● **Assignment**: Produce a verbatim transcription of the entries, with all pictures omitted.

● **Source records**:
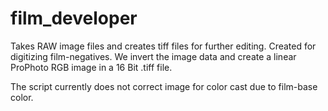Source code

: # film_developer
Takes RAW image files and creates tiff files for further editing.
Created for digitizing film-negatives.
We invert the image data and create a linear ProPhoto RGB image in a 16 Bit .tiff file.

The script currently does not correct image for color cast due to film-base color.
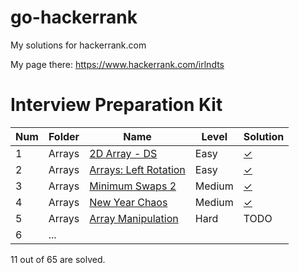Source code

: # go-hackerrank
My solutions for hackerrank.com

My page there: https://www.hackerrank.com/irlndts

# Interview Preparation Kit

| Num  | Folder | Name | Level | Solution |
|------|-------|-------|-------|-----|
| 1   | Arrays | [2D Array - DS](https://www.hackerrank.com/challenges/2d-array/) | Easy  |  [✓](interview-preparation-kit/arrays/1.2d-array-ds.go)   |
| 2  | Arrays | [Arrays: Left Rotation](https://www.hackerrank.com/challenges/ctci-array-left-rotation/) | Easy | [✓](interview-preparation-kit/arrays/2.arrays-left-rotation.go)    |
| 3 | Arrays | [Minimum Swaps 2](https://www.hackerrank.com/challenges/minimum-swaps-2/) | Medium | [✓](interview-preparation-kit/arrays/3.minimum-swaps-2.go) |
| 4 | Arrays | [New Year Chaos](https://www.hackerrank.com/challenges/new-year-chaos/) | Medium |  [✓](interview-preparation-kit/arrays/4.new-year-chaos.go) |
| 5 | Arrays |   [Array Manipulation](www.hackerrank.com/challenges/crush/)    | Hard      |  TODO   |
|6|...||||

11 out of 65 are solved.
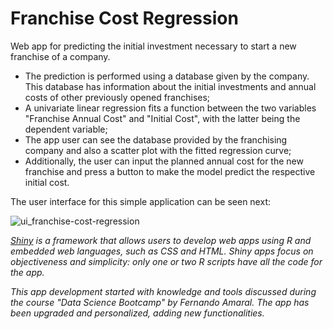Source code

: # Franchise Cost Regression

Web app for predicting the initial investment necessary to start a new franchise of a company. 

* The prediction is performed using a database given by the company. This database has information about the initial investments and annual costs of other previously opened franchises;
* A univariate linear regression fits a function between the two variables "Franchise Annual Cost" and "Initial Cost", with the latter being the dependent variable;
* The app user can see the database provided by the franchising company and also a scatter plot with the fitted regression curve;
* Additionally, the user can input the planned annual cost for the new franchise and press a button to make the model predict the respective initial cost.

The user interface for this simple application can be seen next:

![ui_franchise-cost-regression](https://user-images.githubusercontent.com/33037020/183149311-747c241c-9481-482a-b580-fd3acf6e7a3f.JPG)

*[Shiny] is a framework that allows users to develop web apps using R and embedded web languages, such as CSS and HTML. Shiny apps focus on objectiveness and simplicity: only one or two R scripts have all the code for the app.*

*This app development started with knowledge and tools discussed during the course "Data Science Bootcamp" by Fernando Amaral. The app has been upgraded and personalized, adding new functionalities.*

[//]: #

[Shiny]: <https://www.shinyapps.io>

● **Answer box**:
Source code

: # film_developer
Takes RAW image files and creates tiff files for further editing.
Created for digitizing film-negatives.
We invert the image data and create a linear ProPhoto RGB image in a 16 Bit .tiff file.

The script currently does not correct image for color cast due to film-base color.
Source code

: # go-hackerrank
My solutions for hackerrank.com

My page there: https://www.hackerrank.com/irlndts

# Interview Preparation Kit

| Num  | Folder | Name | Level | Solution |
|------|-------|-------|-------|-----|
| 1   | Arrays | [2D Array - DS](https://www.hackerrank.com/challenges/2d-array/) | Easy  |  [✓](interview-preparation-kit/arrays/1.2d-array-ds.go)   |
| 2  | Arrays | [Arrays: Left Rotation](https://www.hackerrank.com/challenges/ctci-array-left-rotation/) | Easy | [✓](interview-preparation-kit/arrays/2.arrays-left-rotation.go)    |
| 3 | Arrays | [Minimum Swaps 2](https://www.hackerrank.com/challenges/minimum-swaps-2/) | Medium | [✓](interview-preparation-kit/arrays/3.minimum-swaps-2.go) |
| 4 | Arrays | [New Year Chaos](https://www.hackerrank.com/challenges/new-year-chaos/) | Medium |  [✓](interview-preparation-kit/arrays/4.new-year-chaos.go) |
| 5 | Arrays |   [Array Manipulation](www.hackerrank.com/challenges/crush/)    | Hard      |  TODO   |
|6|...||||

11 out of 65 are solved.
Source code

: # Franchise Cost Regression

Web app for predicting the initial investment necessary to start a new franchise of a company. 

* The prediction is performed using a database given by the company. This database has information about the initial investments and annual costs of other previously opened franchises;
* A univariate linear regression fits a function between the two variables "Franchise Annual Cost" and "Initial Cost", with the latter being the dependent variable;
* The app user can see the database provided by the franchising company and also a scatter plot with the fitted regression curve;
* Additionally, the user can input the planned annual cost for the new franchise and press a button to make the model predict the respective initial cost.

The user interface for this simple application can be seen next:

![ui_franchise-cost-regression](https://user-images.githubusercontent.com/33037020/183149311-747c241c-9481-482a-b580-fd3acf6e7a3f.JPG)

*[Shiny] is a framework that allows users to develop web apps using R and embedded web languages, such as CSS and HTML. Shiny apps focus on objectiveness and simplicity: only one or two R scripts have all the code for the app.*

*This app development started with knowledge and tools discussed during the course "Data Science Bootcamp" by Fernando Amaral. The app has been upgraded and personalized, adding new functionalities.*

[//]: #

[Shiny]: <https://www.shinyapps.io>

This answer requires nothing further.